The average ratios of male to female pups in the second litters ranged from 0.570 to 1.693, and were not significantly different between the control and treatment groups.

Body and epididymal weights

The average total body weight for the day-3 control (n=8) and treatment groups (n=7) were 368 ± 8 g and 378 ± 8 g respectively. The average epididymal weight for the control group was 440 ± 11 mg while that for the high phytoestrogen treatment group was 471 ± 10 mg. There were no significant differences in body or epididymal weights.

Sperm counts and morphology

Total epididymal sperm concentration in 3-day control (n=8) and treatment groups (n=7) were 1.94 × 10−9 ± 1.22 × 108/g and 1.93 × 109 ± 1.02 × 10−8/g respectively. These were not significantly different. Sperm morphology (Table 1) did not significantly differ between the treatment group and the control group at day 3.

Plasma gonadotrophins and testicular testosterone

No statistically significant differences were found in the plasma concentrations of either LH or FSH or in testicular testosterone between the low phytoestrogen-fed control group and the high phytoestrogen-fed group at any time-point (Table 2).

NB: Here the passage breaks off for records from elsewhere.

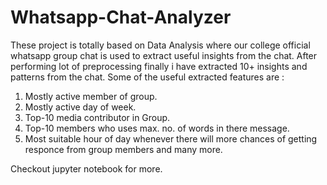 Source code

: # Whatsapp-Chat-Analyzer
These project is totally based on Data Analysis where our college official whatsapp group chat is used to extract useful insights from the chat. After performing lot of preprocessing finally i have extracted 10+ insights and patterns from the chat. Some of the useful extracted features are : 
  1. Mostly active member of group. 
  2. Mostly active day of week. 
  3. Top-10 media contributor in Group. 
  4. Top-10 members who uses max. no. of words in there message. 
  5. Most suitable hour of day whenever there will more chances of getting responce from group members and many more.

Checkout jupyter notebook for more.
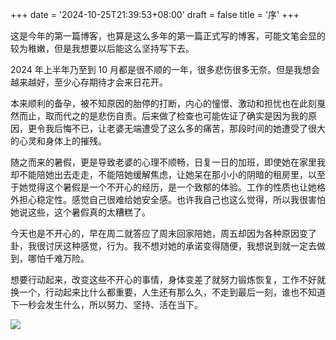 +++
date = '2024-10-25T21:39:53+08:00'
draft = false
title = '序'
+++


这是今年的第一篇博客，也算是这么多年的第一篇正式写的博客，可能文笔会显的较为稚嫩，但是我想要以后能这么坚持写下去。

2024 年上半年乃至到 10 月都是很不顺的一年，很多悲伤很多无奈。但是我想会越来越好，至少心存期待才会来日花开。

本来顺利的备孕，被不知原因的胎停的打断，内心的憧憬、激动和担忧也在此刻戛然而止，取而代之的是悲伤自责。后来做了检查也可能佐证了确实是因为我的原因，更令我后悔不已，让老婆无端遭受了这么多的痛苦，那段时间的她遭受了很大的心灵和身体上的摧残。

随之而来的暑假，更是导致老婆的心理不顺畅，日复一日的加班，即使她在家里我却不能陪她出去走走，不能陪她缓解焦虑，让她呆在那小小的阴暗的租房里，以至于她觉得这个暑假是一个不开心的经历，是一个致郁的体验。工作的性质也让她格外担心稳定性。感觉自己很难给她安全感。也许我自己也这么觉得，所以我很害怕她说这些，这个暑假真的太糟糕了。

今天也是不开心的，早在周二就答应了周末回家陪她，周五却因为各种原因变了卦，我很讨厌这种感觉，行为。我不想对她的承诺变得随便，我想说到就一定去做到，哪怕千难万险。

想要行动起来，改变这些不开心的事情，身体变差了就努力锻炼恢复，工作不好就换一个，行动起来比什么都重要，人生还有那么久，不走到最后一刻，谁也不知道下一秒会发生什么，所以努力、坚持、活在当下。


![](http://ipv4.zhangyk.space:9089/pic/2024/10/25/671ba2535e144.jpg) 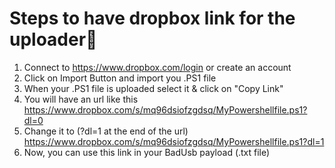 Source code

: # Steps to have dropbox link for the uploader🐬
1. Connect to https://www.dropbox.com/login or create an account 
2. Click on Import Button and import you .PS1 file
3. When your .PS1 file is uploaded select it & click on "Copy Link"
4. You will have an url like this https://www.dropbox.com/s/mq96dsiofzgdsq/MyPowershellfile.ps1?dl=0
5. Change it to (?dl=1 at the end of the url)
https://www.dropbox.com/s/mq96dsiofzgdsq/MyPowershellfile.ps1?dl=1
6. Now, you can use this link in your BadUsb payload (.txt file) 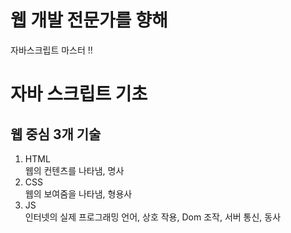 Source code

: # 웹 개발 전문가를 향해

자바스크립트 마스터 !!  
# 자바 스크립트 기초

## 웹 중심 3개 기술

1. HTML  
   웹의 컨텐츠를 나타냄, 명사
2. CSS  
   웹의 보여줌을 나타냄, 형용사
3. JS  
   인터넷의 실제 프로그래밍 언어, 상호 작용, Dom 조작, 서버 통신, 동사
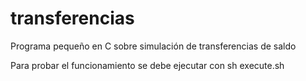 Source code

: # transferencias
Programa pequeño en C sobre simulación de transferencias de saldo


Para probar el funcionamiento se debe ejecutar con sh execute.sh
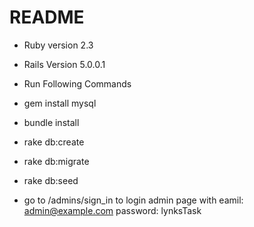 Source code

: # README

* Ruby version 2.3

* Rails Version 5.0.0.1

* Run Following Commands

* gem install mysql

* bundle install

* rake db:create

* rake db:migrate

* rake db:seed

* go to /admins/sign_in to login admin page with eamil: admin@example.com password: lynksTask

Steroid hormone receptor expression

ERα, ERβ and AR mRNA were all detected in each of the epididymal regions. However, the levels of expression differed between regions. Statistically significant differences were detected in the expression of ERα and AR mRNA between the low phytoestrogen and high phytoestrogen groups. In rats fed the high phytoestrogen diet for 3 days before they were killed, ERα expression in the initial segment was significantly increased compared with that in rats maintained on the control low phytoestrogen diet (P=0.0007) while, in the cauda, ERα mRNA was significantly reduced (P=0.0003) (Fig. 2A). No differences were detected in ERβ expression in any of the epididymal regions after 3 days on the high phytoestrogen diet (Fig. 2A). After 3 days on the high phytoestrogen diet, AR expression was increased in the initial segment (P=0.0199) and decreased in the cauda (P=0.015) (Fig. 2A). No statistically significant differences were detected in the expression of ERα or AR in the caput and corpus regions following 3 days on the high phytoestrogen diet. In the rats fed the high phytoestrogen diet for the 6 days before they were killed, no statistically significant differences were detected in the expression of ERα or AR in the initial segment or caput regions between the control and treatment groups (Fig. 2B). However, ERα expression was decreased in the corpus whilst ERβ expression was significantly lower in the initial segment and corpora epididymis.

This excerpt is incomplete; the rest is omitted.